アランブルック将軍とモントゴメリ将軍は、上空にドイツ空軍メッサ―シュミット戦闘機に護衛されたユンカース爆撃機の編隊がエンジン音を立て押し寄せてきていることに気付いた。
「ちっ、こないだの敵襲でいくつかのレーダーがやられて、防空網に穴があいたまままだ」
モントゴメリが吐き捨てるようにいっているところに、ロールスロイスがやってきて前に停まるや年配の紳士が降りてきた。

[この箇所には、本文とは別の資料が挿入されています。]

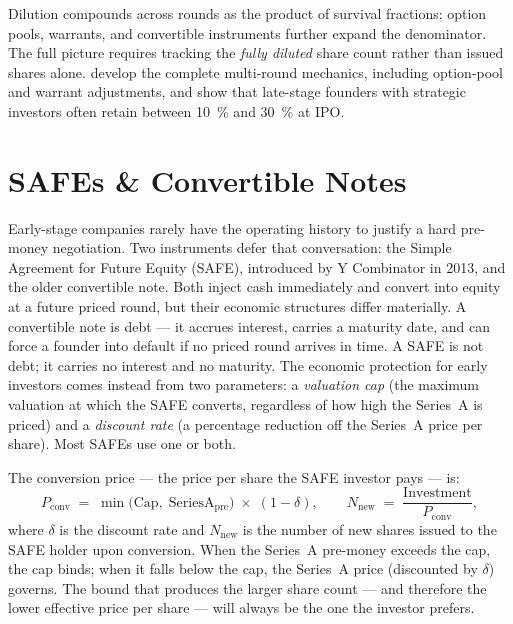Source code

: Dilution compounds across rounds as the product of survival fractions; option pools, warrants,
and convertible instruments further expand the denominator. The full picture requires tracking
the \emph{fully diluted} share count rather than issued shares alone.
\textcite{metrick2021venture} develop the complete multi-round mechanics, including option-pool
and warrant adjustments, and show that late-stage founders with strategic investors often
retain between \qty{10}{\percent} and \qty{30}{\percent} at IPO.

\section{SAFEs \& Convertible Notes}\label{sec:safes-convertibles}

Early-stage companies rarely have the operating history to justify a hard pre-money
negotiation. Two instruments defer that conversation: the Simple Agreement for Future Equity
(SAFE), introduced by Y Combinator in 2013, and the older convertible note. Both inject cash
immediately and convert into equity at a future priced round, but their economic structures
differ materially. A convertible note is debt --- it accrues interest, carries a maturity
date, and can force a founder into default if no priced round arrives in time. A SAFE is not
debt; it carries no interest and no maturity. The economic protection for early investors
comes instead from two parameters: a \emph{valuation cap} (the maximum valuation at which
the SAFE converts, regardless of how high the Series~A is priced) and a \emph{discount rate}
(a percentage reduction off the Series~A price per share). Most SAFEs use one or both.

The conversion price --- the price per share the SAFE investor pays --- is:
\begin{equation}\label{eq:safe-conversion}
  P_{\mathrm{conv}}
  \;=\; \min\!\bigl(\mathrm{Cap},\;\mathrm{SeriesA}_{\mathrm{pre}}\bigr)
        \;\times\; (1 - \delta),
  \qquad
  N_{\mathrm{new}}
  \;=\; \frac{\mathrm{Investment}}{P_{\mathrm{conv}}},
\end{equation}
where \(\delta\) is the discount rate and \(N_{\mathrm{new}}\) is the number of new shares
issued to the SAFE holder upon conversion. When the Series~A pre-money exceeds the cap, the
cap binds; when it falls below the cap, the Series~A price (discounted by \(\delta\)) governs.
The bound that produces the larger share count --- and therefore the lower effective price per
share --- will always be the one the investor prefers.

葉巻をくわえたその人は空の敵機にむかってVサインを掲げてみせた。
アランブルックとモントゴメリの二将が素っ頓狂な声を上げる。
「――宰相閣下!」
「「〈ボシュ〉・ドイツの奴らがロンドン空襲に躍起になっている間に、レーダーを修理するよう技師を手配しておいた。それから朗報だ。さらなる経済支援をアメリカがしてくれると約束してくれた。いいほうに風が吹いている」
ふてぶてしい顔のチャーチルが笑った。
バトル・オブ・ブリテンのときの主役は空軍で、陸軍は、オランダが制圧されたときみたいに、ドイツがパラシュート猟兵がきたときに対する備えだ。しかし十月が過ぎるとその心配もなくなった。
逆襲だ。
第一弾はアフリカから。
ほどなくモントゴメリ将軍がそこに派遣されることになる。